* Data in this exercise *
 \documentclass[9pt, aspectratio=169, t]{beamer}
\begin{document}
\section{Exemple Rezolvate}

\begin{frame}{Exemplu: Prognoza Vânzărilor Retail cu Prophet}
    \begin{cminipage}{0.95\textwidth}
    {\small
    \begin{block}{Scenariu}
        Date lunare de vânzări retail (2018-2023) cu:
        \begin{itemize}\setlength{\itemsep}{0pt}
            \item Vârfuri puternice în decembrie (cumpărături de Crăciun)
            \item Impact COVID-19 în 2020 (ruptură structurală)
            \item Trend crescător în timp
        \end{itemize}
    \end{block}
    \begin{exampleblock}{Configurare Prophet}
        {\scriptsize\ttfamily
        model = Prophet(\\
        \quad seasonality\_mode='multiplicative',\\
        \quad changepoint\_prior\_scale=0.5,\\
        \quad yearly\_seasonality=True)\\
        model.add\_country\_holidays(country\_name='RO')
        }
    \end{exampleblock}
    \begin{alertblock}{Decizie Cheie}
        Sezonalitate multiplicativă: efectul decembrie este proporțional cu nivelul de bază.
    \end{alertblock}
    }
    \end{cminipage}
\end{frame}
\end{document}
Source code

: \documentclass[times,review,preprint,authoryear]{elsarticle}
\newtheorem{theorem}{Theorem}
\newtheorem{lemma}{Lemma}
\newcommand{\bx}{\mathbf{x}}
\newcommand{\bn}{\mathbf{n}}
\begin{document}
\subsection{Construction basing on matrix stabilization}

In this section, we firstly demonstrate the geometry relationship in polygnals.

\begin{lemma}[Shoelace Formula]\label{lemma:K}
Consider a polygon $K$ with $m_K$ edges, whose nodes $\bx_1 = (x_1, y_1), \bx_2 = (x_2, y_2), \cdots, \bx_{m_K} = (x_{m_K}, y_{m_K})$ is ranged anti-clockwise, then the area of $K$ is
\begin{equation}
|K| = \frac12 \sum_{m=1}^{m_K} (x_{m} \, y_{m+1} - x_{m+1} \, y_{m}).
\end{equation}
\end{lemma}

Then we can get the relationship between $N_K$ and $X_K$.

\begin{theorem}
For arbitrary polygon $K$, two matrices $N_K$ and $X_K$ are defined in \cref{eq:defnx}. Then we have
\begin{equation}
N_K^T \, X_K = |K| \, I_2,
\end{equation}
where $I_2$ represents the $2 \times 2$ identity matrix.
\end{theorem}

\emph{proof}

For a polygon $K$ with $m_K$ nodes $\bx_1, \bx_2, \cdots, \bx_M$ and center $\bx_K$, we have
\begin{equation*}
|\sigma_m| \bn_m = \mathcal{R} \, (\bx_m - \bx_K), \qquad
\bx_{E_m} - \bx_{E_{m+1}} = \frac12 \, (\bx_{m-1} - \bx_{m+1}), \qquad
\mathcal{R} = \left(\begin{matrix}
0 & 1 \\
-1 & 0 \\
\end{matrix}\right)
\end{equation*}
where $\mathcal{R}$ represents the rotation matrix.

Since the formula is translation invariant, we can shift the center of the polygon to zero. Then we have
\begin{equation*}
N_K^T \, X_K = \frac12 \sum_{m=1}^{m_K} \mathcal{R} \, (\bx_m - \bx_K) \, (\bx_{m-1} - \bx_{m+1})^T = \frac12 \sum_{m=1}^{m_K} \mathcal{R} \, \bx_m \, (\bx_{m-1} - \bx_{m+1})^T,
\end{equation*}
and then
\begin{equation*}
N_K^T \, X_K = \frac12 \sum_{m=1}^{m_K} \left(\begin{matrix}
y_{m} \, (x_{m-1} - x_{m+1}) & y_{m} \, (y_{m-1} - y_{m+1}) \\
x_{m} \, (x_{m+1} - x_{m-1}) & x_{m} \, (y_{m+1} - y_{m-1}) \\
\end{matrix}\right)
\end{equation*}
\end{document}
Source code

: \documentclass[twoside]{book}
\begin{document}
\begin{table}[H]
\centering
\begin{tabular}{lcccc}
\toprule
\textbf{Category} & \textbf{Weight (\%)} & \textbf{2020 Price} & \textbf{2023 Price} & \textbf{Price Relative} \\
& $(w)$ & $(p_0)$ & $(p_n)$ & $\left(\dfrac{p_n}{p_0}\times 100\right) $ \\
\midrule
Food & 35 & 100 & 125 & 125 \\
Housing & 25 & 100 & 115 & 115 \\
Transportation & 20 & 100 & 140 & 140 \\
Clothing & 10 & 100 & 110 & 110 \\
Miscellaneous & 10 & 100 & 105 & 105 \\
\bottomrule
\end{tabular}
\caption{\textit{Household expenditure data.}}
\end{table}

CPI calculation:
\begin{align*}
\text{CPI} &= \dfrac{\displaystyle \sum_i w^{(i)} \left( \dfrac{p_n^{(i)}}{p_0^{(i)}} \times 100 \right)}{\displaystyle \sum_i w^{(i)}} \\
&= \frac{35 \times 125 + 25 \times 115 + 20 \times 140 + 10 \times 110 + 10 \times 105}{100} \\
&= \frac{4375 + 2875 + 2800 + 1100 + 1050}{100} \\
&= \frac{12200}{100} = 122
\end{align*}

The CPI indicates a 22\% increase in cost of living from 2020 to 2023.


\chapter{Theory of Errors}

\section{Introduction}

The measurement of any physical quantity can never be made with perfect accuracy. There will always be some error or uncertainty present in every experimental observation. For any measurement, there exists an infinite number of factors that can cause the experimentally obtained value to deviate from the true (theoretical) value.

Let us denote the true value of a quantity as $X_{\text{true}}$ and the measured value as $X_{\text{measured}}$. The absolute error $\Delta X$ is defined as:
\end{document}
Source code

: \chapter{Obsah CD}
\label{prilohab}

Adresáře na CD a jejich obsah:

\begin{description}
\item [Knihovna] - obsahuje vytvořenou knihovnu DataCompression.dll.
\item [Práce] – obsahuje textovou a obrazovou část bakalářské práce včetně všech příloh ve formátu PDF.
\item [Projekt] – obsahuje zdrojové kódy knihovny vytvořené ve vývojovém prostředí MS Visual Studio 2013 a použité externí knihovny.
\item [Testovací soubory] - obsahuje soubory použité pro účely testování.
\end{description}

* Exercise instructions *
Only the count, nothing else: how many lines of the records hold the word "from"?

* Task solution *
2